Exacto. Antes, si un niño sacaba malas notas, enseguida le ponían a trabajar creyendo que en la construcción o en el turismo iba a salir adelante… Ahora hemos visto que sin formación no hay nada que hacer. En 2025, casi el 80% de los puestos de trabajo serán cualificados, requerirán formación. Sin formación no hay futuro, ni para el país ni para uno mismo. Y en estos años el abandono escolar ha sido tremendo, en gran parte, por esta voluntad de ir inmediatamente a trabajos más fáciles.
Hemos vivido unos años muy prósperos, y los chavales sabían que podían ganar dinero.
Buscaban la comodidad... Todo lo que era esfuerzo parecía que estaba mal visto. Ahora ya sabemos que sin esfuerzo no hay nada que hacer.
También hay una reivindicación por recuperar la autoridad del profesor. El respeto.
Éste es un debate fantástico. ¿Cuál es el concepto de autoridad en una sociedad democrática madura? No hay que tener nostalgia del autoritarismo, pero sí fijar la necesidad del respeto a este concepto. Porque éste es un problema que no vivimos sólo en las escuelas, también en la calle y en nuestras casas. Todos. Eso sí, en lo referente al profesor, debemos esforzarnos por apoyar su papel, remunerarle bien, y darle medios y formación permanente.
Los profesores son una de las profesiones que tienen más estrés y bajas por depresión...
Y necesitan el apoyo de las familias. Muchas veces el problema que tienen no es sólo con los estudiantes... Los chavales que están ahora en la escuela son hijos de una generación que hemos andado un poco despistados. Porque hablamos de la crisis de valores de los jóvenes... ¡como si nosotros no la tuviéramos!
Pero más que pérdida de valores, ¿no hay que hablar de desencanto, de que los chavales no ven claro su futuro?
También. Pero siempre ha sido así. Hablamos como si para nuestros padres o nosotros mismos hubiera sido fácil el futuro. No ignoro que los jóvenes tienen dificultades, y no ignoro que debemos apoyarles porque hay mucho paro juvenil... pero dejemos los discursos paternalistas y proteccionistas, eso de que tus padres te tienen que sacar adelante... Los chavales también deben luchar en la vida para hacerlo, como lo hemos hecho todos. A muchos de nosotros nos han dado formación, pero luego hemos peleado solos. Esta idea comodona de la existencia no me parece muy educativa.
Vuestra familia es un ejemplo. Tu padre era carnicero y sois nueve hermanos...

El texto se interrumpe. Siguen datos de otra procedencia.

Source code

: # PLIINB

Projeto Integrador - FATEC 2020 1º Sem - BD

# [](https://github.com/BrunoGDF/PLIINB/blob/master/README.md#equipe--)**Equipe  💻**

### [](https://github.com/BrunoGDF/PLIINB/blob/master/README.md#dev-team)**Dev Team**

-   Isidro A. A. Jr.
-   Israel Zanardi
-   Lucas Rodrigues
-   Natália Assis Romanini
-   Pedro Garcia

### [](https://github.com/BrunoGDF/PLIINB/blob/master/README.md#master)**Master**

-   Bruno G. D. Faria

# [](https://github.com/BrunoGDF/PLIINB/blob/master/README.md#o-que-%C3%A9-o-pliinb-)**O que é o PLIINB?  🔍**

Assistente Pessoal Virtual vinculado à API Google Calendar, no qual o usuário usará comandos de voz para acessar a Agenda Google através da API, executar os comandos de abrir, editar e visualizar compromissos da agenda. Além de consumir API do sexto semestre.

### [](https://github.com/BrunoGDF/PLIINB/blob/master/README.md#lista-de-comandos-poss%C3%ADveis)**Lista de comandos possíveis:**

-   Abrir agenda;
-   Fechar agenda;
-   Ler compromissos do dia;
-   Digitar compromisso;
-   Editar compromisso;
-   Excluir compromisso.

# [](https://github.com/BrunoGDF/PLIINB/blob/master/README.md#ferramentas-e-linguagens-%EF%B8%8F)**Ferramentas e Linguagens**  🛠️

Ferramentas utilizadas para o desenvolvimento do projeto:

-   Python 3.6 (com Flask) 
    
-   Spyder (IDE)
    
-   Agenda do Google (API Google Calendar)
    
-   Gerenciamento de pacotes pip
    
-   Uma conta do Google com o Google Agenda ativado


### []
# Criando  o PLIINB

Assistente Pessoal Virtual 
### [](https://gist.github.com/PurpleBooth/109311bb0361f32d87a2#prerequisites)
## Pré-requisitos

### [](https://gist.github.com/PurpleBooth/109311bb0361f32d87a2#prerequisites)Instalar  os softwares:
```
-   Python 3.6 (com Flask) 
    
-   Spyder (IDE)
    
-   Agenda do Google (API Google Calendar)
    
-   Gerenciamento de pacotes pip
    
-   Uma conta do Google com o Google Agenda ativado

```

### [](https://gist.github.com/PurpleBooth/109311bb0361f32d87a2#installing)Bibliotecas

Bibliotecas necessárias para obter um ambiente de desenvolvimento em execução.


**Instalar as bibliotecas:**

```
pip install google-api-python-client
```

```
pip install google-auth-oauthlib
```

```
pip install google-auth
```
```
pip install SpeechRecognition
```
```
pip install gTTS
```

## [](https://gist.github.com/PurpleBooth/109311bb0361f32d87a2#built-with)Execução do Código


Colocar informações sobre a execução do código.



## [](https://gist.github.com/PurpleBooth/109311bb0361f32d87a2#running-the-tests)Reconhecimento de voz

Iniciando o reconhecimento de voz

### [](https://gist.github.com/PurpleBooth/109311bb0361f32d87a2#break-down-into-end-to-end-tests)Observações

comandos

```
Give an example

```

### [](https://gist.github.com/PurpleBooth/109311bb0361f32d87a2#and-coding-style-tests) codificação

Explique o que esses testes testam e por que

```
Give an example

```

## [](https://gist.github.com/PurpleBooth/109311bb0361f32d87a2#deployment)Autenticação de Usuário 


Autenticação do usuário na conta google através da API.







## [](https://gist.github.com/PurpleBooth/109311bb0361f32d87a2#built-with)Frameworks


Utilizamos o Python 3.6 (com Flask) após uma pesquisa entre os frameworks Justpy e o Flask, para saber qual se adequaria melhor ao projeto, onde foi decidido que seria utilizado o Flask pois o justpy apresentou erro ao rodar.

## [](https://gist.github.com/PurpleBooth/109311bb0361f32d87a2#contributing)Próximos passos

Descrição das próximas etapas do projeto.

En mi familia todos hemos luchado mucho.
¿Todos habéis estudiado?
Todos hemos tenido la oportunidad de pasar por la universidad. Y para mí, que se de esa oportunidad es el mejor legado para los hijos. Mis padres siempre vieron esto muy claro. Luego, con esa formación, tú te arreglas en la vida.
Quizá la educación no depende sólo de los padres o la escuela. También de los medios, los líderes...
Los medios de comunicación, las películas, los videojuegos, los lugares donde uno va... todo eso educa. Y, desde luego, los seres ejemplares a los que yo llamo ‘seres horizonte’. Para los chavales debe de ser difícil buscar referencias humanas. A veces miran a los deportistas de élite y está bien, porque preconizan el esfuerzo, el trabajo en equipo, el éxito… pero puede parecer que en esta vida todos hemos nacido para tener éxito y mucho dinero, y no es así.
Pero, ¿dónde están esos ‘seres horizonte’?
Yo me lo pregunto muchas veces. No siempre en la tele, sino mucho más cerca de lo que pensamos. Quizá es alguien de nuestro entorno. El escritor uruguayo Eduardo Galeano se preguntaba para qué sirve el horizonte porque, si lo piensas, nunca llegas a él, ya que cuando lo haces se desplaza. Y está muy claro: el horizonte sirve para caminar. Eso es lo hermoso. Lo importante.